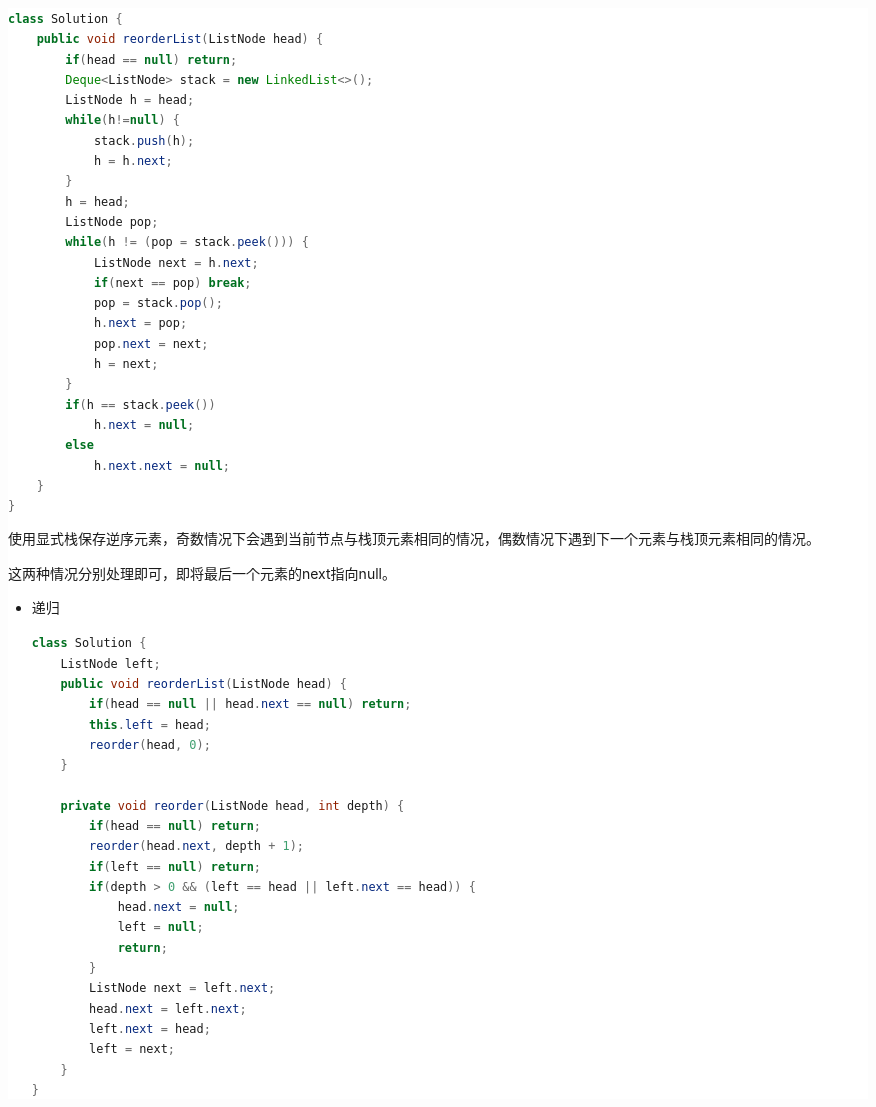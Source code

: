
   ```java
  class Solution {
      public void reorderList(ListNode head) {
          if(head == null) return;
          Deque<ListNode> stack = new LinkedList<>();
          ListNode h = head;
          while(h!=null) {
              stack.push(h);
              h = h.next;
          }
          h = head;
          ListNode pop;
          while(h != (pop = stack.peek())) {
              ListNode next = h.next;
              if(next == pop) break;
              pop = stack.pop();
              h.next = pop;
              pop.next = next;
              h = next;
          }
          if(h == stack.peek())
              h.next = null;
          else
              h.next.next = null;
      }
  }
  ```

  使用显式栈保存逆序元素，奇数情况下会遇到当前节点与栈顶元素相同的情况，偶数情况下遇到下一个元素与栈顶元素相同的情况。

  这两种情况分别处理即可，即将最后一个元素的next指向null。

- 递归

  ```java
  class Solution {
      ListNode left;
      public void reorderList(ListNode head) {
          if(head == null || head.next == null) return;
          this.left = head;
          reorder(head, 0);
      }
  
      private void reorder(ListNode head, int depth) {
          if(head == null) return;
          reorder(head.next, depth + 1);
          if(left == null) return;
          if(depth > 0 && (left == head || left.next == head)) {
              head.next = null;
              left = null;
              return;
          }
          ListNode next = left.next;
          head.next = left.next;
          left.next = head;
          left = next;
      }
  }
  ```
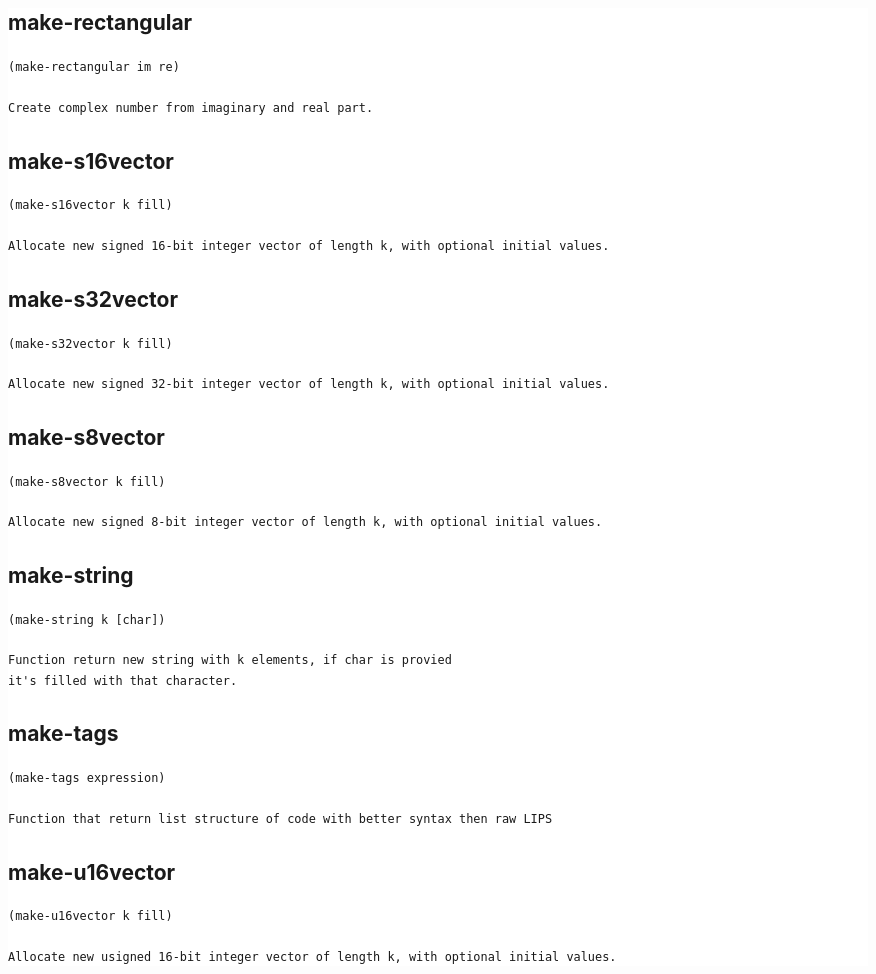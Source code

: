 ## make-rectangular
```
(make-rectangular im re)

Create complex number from imaginary and real part.
```

## make-s16vector
```
(make-s16vector k fill)

Allocate new signed 16-bit integer vector of length k, with optional initial values.
```

## make-s32vector
```
(make-s32vector k fill)

Allocate new signed 32-bit integer vector of length k, with optional initial values.
```

## make-s8vector
```
(make-s8vector k fill)

Allocate new signed 8-bit integer vector of length k, with optional initial values.
```

## make-string
```
(make-string k [char])

Function return new string with k elements, if char is provied
it's filled with that character.
```

## make-tags
```
(make-tags expression)

Function that return list structure of code with better syntax then raw LIPS
```

## make-u16vector
```
(make-u16vector k fill)

Allocate new usigned 16-bit integer vector of length k, with optional initial values.
```
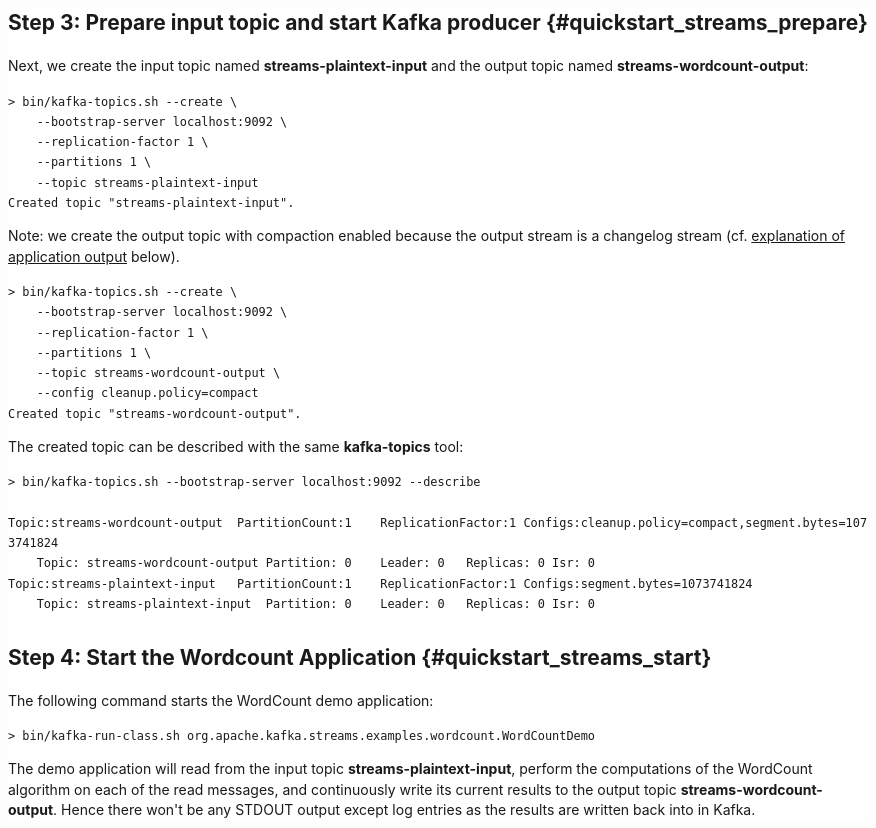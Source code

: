 ## Step 3: Prepare input topic and start Kafka producer {#quickstart_streams_prepare}

Next, we create the input topic named **streams-plaintext-input** and
the output topic named **streams-wordcount-output**:

``` line-numbers
> bin/kafka-topics.sh --create \
    --bootstrap-server localhost:9092 \
    --replication-factor 1 \
    --partitions 1 \
    --topic streams-plaintext-input
Created topic "streams-plaintext-input".
```

Note: we create the output topic with compaction enabled because the
output stream is a changelog stream (cf. [explanation of application output](#anchor-changelog-output) below).

``` line-numbers
> bin/kafka-topics.sh --create \
    --bootstrap-server localhost:9092 \
    --replication-factor 1 \
    --partitions 1 \
    --topic streams-wordcount-output \
    --config cleanup.policy=compact
Created topic "streams-wordcount-output".
```

The created topic can be described with the same **kafka-topics** tool:

``` line-numbers
> bin/kafka-topics.sh --bootstrap-server localhost:9092 --describe

Topic:streams-wordcount-output  PartitionCount:1    ReplicationFactor:1 Configs:cleanup.policy=compact,segment.bytes=1073741824
    Topic: streams-wordcount-output Partition: 0    Leader: 0   Replicas: 0 Isr: 0
Topic:streams-plaintext-input   PartitionCount:1    ReplicationFactor:1 Configs:segment.bytes=1073741824
    Topic: streams-plaintext-input  Partition: 0    Leader: 0   Replicas: 0 Isr: 0
```

## Step 4: Start the Wordcount Application {#quickstart_streams_start}

The following command starts the WordCount demo application:

``` line-numbers
> bin/kafka-run-class.sh org.apache.kafka.streams.examples.wordcount.WordCountDemo
```

The demo application will read from the input topic
**streams-plaintext-input**, perform the computations of the WordCount
algorithm on each of the read messages, and continuously write its
current results to the output topic **streams-wordcount-output**. Hence
there won\'t be any STDOUT output except log entries as the results are
written back into in Kafka.
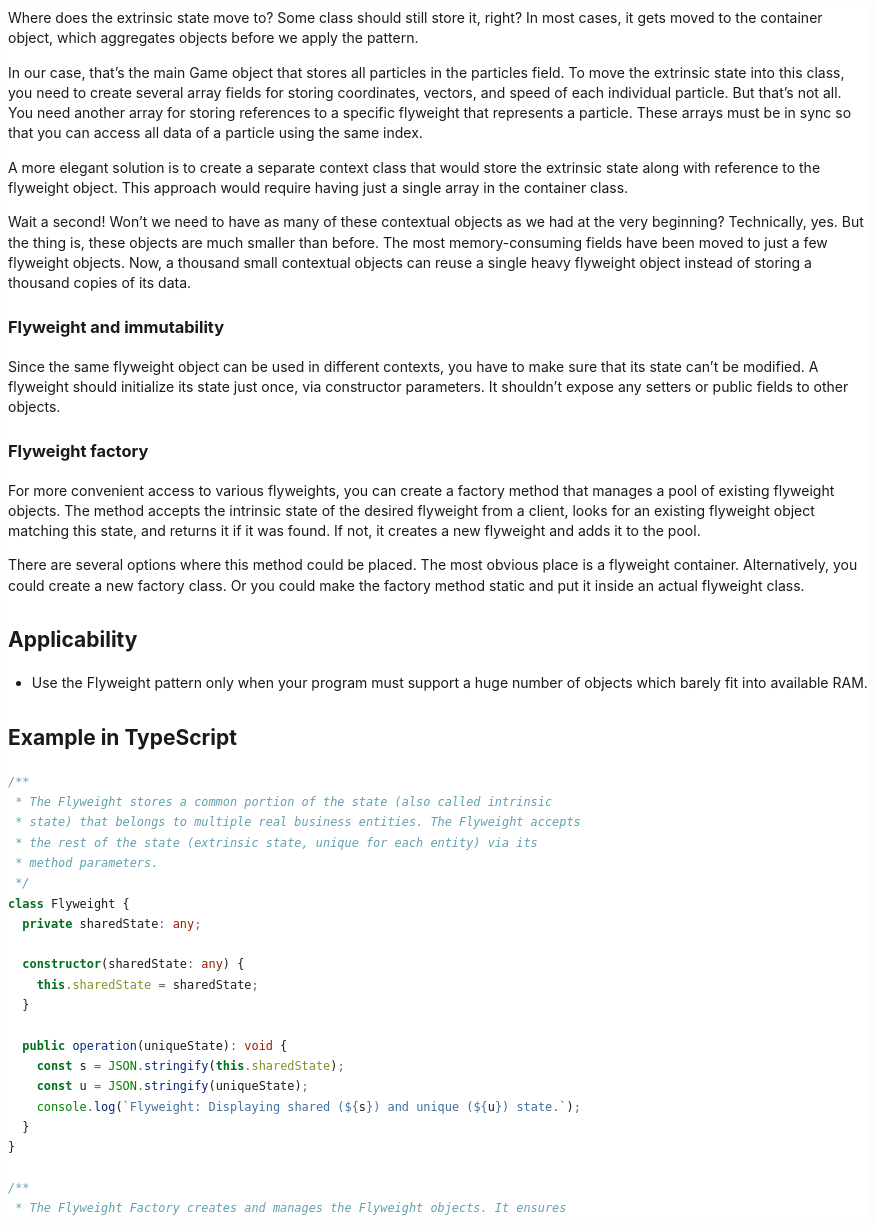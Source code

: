 Where does the extrinsic state move to? Some class should still store it, right? In most cases, it gets moved to the container object, which aggregates objects before we apply the pattern.

In our case, that’s the main Game object that stores all particles in the particles field. To move the extrinsic state into this class, you need to create several array fields for storing coordinates, vectors, and speed of each individual particle. But that’s not all. You need another array for storing references to a specific flyweight that represents a particle. These arrays must be in sync so that you can access all data of a particle using the same index.

A more elegant solution is to create a separate context class that would store the extrinsic state along with reference to the flyweight object. This approach would require having just a single array in the container class.

Wait a second! Won’t we need to have as many of these contextual objects as we had at the very beginning? Technically, yes. But the thing is, these objects are much smaller than before. The most memory-consuming fields have been moved to just a few flyweight objects. Now, a thousand small contextual objects can reuse a single heavy flyweight object instead of storing a thousand copies of its data.

### Flyweight and immutability

Since the same flyweight object can be used in different contexts, you have to make sure that its state can’t be modified. A flyweight should initialize its state just once, via constructor parameters. It shouldn’t expose any setters or public fields to other objects.

### Flyweight factory

For more convenient access to various flyweights, you can create a factory method that manages a pool of existing flyweight objects. The method accepts the intrinsic state of the desired flyweight from a client, looks for an existing flyweight object matching this state, and returns it if it was found. If not, it creates a new flyweight and adds it to the pool.

There are several options where this method could be placed. The most obvious place is a flyweight container. Alternatively, you could create a new factory class. Or you could make the factory method static and put it inside an actual flyweight class.

## Applicability

- Use the Flyweight pattern only when your program must support a huge number of objects which barely fit into available RAM.

## Example in TypeScript

```ts
/**
 * The Flyweight stores a common portion of the state (also called intrinsic
 * state) that belongs to multiple real business entities. The Flyweight accepts
 * the rest of the state (extrinsic state, unique for each entity) via its
 * method parameters.
 */
class Flyweight {
  private sharedState: any;

  constructor(sharedState: any) {
    this.sharedState = sharedState;
  }

  public operation(uniqueState): void {
    const s = JSON.stringify(this.sharedState);
    const u = JSON.stringify(uniqueState);
    console.log(`Flyweight: Displaying shared (${s}) and unique (${u}) state.`);
  }
}

/**
 * The Flyweight Factory creates and manages the Flyweight objects. It ensures
```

**Problem statement:**
For the word "input", show every line of the entries that holds it.

**Response to this exercise:**
: ## Step 3: Prepare input topic and start Kafka producer {#quickstart_streams_prepare}
Next, we create the input topic named **streams-plaintext-input** and
    --topic streams-plaintext-input
Created topic "streams-plaintext-input".
Topic:streams-plaintext-input   PartitionCount:1    ReplicationFactor:1 Configs:segment.bytes=1073741824
    Topic: streams-plaintext-input  Partition: 0    Leader: 0   Replicas: 0 Isr: 0
The demo application will read from the input topic
**streams-plaintext-input**, perform the computations of the WordCount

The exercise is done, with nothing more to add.